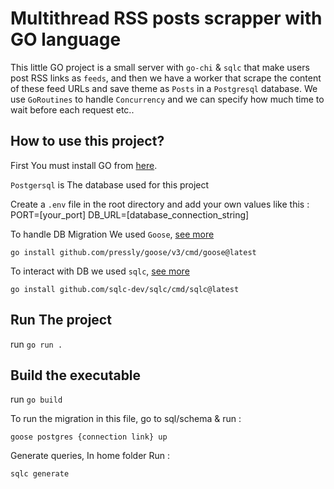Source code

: # Multithread RSS posts scrapper with GO language

This little GO project is a small server with `go-chi` & `sqlc` that make users post RSS links as `feeds`, and then we have a worker that scrape the content of these feed URLs and save theme as `Posts` in a `Postgresql` database.
We use `GoRoutines` to handle `Concurrency` and we can specify how much time to wait before each request etc..

## How to use this project?

First You must install GO from [here](https://golang.org/dl/).

`Postgersql` is The database used for this project

Create a `.env` file in the root directory and add your own values like this :
PORT=[your_port]
DB_URL=[database_connection_string]

To handle DB Migration We used `Goose`, [see more](https://github.com/pressly/goose)

```
go install github.com/pressly/goose/v3/cmd/goose@latest
```

To interact with DB we used `sqlc`, [see more](https://github.com/sqlc-dev/sqlc)

```
go install github.com/sqlc-dev/sqlc/cmd/sqlc@latest
```

## Run The project

run `go run .`

## Build the executable

run `go build`

To run the migration in this file, go to sql/schema & run :

```
goose postgres {connection link} up
```

Generate queries, In home folder Run :

```
sqlc generate
```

————

Everything from the line with "for this project" to the last line of the data is what to return, word for word; leave out the rest.

`Postgersql` is The database used for this project

Create a `.env` file in the root directory and add your own values like this :
PORT=[your_port]
DB_URL=[database_connection_string]

To handle DB Migration We used `Goose`, [see more](https://github.com/pressly/goose)

```
go install github.com/pressly/goose/v3/cmd/goose@latest
```

To interact with DB we used `sqlc`, [see more](https://github.com/sqlc-dev/sqlc)

```
go install github.com/sqlc-dev/sqlc/cmd/sqlc@latest
```

## Run The project

run `go run .`

## Build the executable

run `go build`

To run the migration in this file, go to sql/schema & run :

```
goose postgres {connection link} up
```

Generate queries, In home folder Run :

```
sqlc generate
```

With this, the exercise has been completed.